▶ **WORK ITEM**
Set down the lines below exactly as they stand, please. Go from the first through the one containing "of indexing expressions".

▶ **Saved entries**

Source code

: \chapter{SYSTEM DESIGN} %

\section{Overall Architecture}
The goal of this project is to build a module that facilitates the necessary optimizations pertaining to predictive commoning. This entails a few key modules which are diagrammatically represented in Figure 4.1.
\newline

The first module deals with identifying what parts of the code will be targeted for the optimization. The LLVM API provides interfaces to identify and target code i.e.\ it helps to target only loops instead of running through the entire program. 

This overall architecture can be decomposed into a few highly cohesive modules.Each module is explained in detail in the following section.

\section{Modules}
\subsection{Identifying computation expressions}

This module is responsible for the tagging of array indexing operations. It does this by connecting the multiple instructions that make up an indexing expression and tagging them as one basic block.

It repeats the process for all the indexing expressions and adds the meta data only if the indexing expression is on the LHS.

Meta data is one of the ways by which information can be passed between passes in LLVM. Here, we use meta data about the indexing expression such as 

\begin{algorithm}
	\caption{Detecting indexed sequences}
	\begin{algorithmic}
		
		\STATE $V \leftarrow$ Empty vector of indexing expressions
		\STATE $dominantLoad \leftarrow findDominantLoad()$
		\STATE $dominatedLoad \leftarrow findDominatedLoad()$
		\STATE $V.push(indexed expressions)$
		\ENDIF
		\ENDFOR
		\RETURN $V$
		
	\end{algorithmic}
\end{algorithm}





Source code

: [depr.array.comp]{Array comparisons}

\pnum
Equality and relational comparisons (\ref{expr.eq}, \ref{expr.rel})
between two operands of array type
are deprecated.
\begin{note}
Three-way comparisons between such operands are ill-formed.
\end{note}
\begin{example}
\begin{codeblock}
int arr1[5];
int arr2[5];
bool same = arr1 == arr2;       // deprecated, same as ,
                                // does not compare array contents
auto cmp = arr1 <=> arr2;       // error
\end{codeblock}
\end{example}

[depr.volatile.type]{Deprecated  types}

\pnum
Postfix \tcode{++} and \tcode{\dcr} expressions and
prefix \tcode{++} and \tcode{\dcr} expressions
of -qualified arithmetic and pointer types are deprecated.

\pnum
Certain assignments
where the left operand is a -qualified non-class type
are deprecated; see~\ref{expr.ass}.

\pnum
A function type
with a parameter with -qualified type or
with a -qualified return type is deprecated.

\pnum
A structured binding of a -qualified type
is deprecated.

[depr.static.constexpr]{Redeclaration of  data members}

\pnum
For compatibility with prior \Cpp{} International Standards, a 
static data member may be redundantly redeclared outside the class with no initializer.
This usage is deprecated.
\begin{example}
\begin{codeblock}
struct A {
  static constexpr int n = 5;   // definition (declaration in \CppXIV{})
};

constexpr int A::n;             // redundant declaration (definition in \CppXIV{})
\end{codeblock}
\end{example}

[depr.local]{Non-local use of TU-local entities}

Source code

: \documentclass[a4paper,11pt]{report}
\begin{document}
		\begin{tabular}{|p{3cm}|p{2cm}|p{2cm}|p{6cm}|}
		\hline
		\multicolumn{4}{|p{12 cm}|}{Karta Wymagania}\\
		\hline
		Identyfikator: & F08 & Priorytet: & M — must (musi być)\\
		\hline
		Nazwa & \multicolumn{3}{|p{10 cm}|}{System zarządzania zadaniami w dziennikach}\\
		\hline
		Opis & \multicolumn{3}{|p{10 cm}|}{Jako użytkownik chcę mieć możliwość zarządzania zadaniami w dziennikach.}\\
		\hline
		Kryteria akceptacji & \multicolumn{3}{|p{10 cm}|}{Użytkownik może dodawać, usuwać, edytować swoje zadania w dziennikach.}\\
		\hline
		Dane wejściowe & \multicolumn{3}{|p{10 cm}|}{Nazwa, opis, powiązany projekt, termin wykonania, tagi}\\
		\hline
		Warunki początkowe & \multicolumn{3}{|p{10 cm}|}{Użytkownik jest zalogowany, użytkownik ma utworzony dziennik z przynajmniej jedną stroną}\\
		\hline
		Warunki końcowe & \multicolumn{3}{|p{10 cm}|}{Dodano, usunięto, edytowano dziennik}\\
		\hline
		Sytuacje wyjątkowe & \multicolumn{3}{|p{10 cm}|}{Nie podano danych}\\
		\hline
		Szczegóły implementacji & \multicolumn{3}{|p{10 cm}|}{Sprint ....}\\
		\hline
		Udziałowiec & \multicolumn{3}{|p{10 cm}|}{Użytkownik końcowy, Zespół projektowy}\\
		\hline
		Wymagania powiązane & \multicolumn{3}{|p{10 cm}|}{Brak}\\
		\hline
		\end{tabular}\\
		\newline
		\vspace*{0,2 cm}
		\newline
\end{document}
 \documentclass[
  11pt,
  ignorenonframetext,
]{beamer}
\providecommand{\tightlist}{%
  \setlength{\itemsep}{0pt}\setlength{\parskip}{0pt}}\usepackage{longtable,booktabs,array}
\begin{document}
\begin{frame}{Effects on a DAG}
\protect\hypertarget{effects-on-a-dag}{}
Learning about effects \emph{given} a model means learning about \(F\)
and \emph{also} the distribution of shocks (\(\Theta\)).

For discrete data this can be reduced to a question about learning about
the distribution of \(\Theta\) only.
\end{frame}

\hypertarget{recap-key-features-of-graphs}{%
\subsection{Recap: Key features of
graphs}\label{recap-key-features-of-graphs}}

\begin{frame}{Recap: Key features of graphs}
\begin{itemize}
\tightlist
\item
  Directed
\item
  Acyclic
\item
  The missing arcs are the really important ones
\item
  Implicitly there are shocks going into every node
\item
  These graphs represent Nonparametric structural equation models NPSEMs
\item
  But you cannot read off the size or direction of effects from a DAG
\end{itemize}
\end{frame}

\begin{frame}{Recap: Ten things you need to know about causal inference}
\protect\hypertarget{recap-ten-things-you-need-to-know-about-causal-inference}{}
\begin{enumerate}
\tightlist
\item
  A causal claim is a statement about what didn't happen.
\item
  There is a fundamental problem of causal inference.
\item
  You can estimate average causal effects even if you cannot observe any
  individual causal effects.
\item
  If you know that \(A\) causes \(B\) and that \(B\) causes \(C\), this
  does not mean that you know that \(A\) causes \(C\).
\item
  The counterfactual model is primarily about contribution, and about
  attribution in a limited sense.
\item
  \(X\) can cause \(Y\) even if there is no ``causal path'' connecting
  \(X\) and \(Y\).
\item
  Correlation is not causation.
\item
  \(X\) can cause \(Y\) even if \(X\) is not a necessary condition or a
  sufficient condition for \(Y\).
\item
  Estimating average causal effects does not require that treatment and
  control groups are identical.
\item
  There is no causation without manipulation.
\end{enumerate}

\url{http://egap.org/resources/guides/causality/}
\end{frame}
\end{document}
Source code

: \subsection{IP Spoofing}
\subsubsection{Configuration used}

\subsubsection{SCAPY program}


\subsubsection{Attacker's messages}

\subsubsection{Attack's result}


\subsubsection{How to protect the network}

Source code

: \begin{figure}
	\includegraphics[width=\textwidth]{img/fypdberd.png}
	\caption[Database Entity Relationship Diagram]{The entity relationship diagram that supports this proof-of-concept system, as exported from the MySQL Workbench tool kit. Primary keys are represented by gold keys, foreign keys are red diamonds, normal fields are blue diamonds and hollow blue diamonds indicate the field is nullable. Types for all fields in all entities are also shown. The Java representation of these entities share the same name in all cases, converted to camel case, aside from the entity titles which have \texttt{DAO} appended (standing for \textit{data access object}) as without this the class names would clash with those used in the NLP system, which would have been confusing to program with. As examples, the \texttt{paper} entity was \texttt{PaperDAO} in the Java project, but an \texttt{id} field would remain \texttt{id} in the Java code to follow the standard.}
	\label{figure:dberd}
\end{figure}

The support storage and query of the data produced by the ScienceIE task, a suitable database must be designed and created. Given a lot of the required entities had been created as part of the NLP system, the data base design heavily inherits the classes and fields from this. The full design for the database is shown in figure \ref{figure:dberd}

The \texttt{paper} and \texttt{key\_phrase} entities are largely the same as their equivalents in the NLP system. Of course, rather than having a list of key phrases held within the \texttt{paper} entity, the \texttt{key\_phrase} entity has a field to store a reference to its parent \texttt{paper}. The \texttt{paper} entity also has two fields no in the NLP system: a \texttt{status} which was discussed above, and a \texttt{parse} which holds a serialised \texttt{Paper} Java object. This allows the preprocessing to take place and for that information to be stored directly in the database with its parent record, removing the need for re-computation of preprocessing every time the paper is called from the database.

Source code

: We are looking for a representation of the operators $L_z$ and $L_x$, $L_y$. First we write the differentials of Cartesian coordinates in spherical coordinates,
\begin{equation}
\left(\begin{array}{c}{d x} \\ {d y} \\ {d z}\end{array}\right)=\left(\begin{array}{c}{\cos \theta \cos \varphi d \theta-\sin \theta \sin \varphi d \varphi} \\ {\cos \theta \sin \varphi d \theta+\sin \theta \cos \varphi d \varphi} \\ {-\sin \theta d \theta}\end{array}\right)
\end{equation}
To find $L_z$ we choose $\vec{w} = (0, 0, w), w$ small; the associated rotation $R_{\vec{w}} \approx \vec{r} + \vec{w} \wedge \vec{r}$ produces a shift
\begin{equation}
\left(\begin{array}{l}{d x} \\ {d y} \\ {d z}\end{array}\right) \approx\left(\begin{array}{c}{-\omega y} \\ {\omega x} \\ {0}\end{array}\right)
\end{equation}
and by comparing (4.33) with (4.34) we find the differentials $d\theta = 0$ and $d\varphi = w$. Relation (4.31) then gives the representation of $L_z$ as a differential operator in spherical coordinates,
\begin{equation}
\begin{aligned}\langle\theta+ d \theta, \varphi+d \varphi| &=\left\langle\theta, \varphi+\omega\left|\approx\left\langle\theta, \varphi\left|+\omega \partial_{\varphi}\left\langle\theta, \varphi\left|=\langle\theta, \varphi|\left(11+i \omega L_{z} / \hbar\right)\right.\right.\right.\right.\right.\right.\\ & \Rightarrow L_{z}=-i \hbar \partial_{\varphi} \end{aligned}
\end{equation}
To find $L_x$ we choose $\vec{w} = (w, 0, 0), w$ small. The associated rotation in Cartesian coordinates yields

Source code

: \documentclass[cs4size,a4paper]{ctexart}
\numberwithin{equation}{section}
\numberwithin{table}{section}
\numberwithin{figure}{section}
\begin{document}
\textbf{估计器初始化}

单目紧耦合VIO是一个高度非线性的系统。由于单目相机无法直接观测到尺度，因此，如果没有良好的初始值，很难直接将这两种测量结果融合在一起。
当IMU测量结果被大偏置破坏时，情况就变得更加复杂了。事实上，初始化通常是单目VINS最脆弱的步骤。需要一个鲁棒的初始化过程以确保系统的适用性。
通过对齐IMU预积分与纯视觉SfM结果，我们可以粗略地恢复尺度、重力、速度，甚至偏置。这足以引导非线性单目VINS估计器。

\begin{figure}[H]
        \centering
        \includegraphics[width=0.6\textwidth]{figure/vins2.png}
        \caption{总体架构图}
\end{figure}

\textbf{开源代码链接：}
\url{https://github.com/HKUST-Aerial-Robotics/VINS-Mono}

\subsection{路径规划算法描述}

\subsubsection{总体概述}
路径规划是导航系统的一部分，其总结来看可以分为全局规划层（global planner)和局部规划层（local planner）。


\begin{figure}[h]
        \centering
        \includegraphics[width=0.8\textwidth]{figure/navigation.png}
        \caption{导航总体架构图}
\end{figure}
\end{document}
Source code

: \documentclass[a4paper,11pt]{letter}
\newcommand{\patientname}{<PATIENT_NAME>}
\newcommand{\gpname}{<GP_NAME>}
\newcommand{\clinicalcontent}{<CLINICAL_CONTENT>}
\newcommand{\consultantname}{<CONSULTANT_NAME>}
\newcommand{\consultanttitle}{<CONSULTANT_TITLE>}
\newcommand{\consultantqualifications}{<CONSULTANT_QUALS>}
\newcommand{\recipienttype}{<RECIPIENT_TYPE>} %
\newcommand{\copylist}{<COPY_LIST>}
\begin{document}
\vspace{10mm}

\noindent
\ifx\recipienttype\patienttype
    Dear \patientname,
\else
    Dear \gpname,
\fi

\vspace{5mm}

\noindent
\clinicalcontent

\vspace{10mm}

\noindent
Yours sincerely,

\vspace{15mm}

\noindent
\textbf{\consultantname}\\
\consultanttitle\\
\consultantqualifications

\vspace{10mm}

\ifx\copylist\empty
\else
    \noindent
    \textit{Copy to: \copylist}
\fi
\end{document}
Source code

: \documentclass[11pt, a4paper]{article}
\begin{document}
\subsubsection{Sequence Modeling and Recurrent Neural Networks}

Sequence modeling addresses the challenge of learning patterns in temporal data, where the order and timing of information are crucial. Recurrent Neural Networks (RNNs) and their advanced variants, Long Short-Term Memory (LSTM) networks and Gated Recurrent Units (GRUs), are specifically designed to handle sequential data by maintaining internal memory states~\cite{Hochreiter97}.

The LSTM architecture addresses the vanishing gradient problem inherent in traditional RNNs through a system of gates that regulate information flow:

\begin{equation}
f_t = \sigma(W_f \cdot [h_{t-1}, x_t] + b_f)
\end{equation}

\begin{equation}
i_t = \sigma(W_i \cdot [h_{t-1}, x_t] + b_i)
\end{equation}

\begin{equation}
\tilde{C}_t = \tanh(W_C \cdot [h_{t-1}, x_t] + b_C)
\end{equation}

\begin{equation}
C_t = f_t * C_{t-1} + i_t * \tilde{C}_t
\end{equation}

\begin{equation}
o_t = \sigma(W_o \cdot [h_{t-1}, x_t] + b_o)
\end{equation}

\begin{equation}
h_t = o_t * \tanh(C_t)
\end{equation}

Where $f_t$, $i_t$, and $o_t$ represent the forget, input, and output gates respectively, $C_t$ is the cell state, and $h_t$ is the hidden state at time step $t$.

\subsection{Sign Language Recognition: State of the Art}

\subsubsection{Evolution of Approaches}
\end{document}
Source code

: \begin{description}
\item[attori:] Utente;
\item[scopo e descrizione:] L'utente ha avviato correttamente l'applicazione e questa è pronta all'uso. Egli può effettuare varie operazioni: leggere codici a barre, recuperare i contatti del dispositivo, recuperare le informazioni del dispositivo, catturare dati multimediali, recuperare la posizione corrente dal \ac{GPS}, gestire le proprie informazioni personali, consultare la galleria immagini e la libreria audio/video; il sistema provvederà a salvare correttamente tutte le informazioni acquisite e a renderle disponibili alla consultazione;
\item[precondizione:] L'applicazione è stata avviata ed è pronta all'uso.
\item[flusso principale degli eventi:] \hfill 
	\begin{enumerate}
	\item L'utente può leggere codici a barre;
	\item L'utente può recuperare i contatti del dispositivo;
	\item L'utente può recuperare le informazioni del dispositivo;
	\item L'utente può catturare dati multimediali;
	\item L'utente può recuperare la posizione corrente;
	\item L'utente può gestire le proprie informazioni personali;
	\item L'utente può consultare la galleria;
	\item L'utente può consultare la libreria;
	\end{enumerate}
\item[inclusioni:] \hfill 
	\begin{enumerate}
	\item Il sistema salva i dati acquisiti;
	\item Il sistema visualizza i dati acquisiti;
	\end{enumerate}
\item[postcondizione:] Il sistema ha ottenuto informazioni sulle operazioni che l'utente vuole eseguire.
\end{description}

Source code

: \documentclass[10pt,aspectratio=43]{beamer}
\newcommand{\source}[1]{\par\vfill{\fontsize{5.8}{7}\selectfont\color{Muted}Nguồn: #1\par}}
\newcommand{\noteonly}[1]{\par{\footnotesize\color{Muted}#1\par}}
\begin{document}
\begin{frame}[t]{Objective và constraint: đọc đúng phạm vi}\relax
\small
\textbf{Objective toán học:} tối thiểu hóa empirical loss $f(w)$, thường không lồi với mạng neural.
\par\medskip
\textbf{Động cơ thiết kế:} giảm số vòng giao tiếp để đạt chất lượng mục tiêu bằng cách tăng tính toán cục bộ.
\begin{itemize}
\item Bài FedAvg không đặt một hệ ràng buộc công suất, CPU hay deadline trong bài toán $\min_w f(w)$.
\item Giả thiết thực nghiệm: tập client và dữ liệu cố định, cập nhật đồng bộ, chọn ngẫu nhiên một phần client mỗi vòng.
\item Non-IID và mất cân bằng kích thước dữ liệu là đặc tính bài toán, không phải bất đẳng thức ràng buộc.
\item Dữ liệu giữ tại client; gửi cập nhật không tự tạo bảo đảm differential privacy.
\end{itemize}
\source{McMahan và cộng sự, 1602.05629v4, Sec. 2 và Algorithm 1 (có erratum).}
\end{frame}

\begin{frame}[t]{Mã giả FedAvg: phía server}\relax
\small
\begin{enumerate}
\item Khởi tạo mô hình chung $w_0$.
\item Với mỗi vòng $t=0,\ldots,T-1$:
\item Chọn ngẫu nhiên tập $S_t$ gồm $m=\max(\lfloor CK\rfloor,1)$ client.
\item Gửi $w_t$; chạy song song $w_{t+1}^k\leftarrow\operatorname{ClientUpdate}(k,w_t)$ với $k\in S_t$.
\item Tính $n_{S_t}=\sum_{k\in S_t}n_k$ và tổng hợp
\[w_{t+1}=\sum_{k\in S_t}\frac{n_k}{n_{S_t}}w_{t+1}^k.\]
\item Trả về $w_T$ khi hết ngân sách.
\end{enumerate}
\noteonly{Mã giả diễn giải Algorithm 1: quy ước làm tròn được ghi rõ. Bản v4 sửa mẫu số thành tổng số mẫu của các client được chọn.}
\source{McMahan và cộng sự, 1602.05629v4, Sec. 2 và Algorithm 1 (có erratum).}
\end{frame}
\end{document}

▶ **ANSWER SECTION**
Source code

: \chapter{SYSTEM DESIGN} %

\section{Overall Architecture}
The goal of this project is to build a module that facilitates the necessary optimizations pertaining to predictive commoning. This entails a few key modules which are diagrammatically represented in Figure 4.1.
\newline

The first module deals with identifying what parts of the code will be targeted for the optimization. The LLVM API provides interfaces to identify and target code i.e.\ it helps to target only loops instead of running through the entire program. 

This overall architecture can be decomposed into a few highly cohesive modules.Each module is explained in detail in the following section.

\section{Modules}
\subsection{Identifying computation expressions}

This module is responsible for the tagging of array indexing operations. It does this by connecting the multiple instructions that make up an indexing expression and tagging them as one basic block.

It repeats the process for all the indexing expressions and adds the meta data only if the indexing expression is on the LHS.

Meta data is one of the ways by which information can be passed between passes in LLVM. Here, we use meta data about the indexing expression such as 

\begin{algorithm}
	\caption{Detecting indexed sequences}
	\begin{algorithmic}
		
		\STATE $V \leftarrow$ Empty vector of indexing expressions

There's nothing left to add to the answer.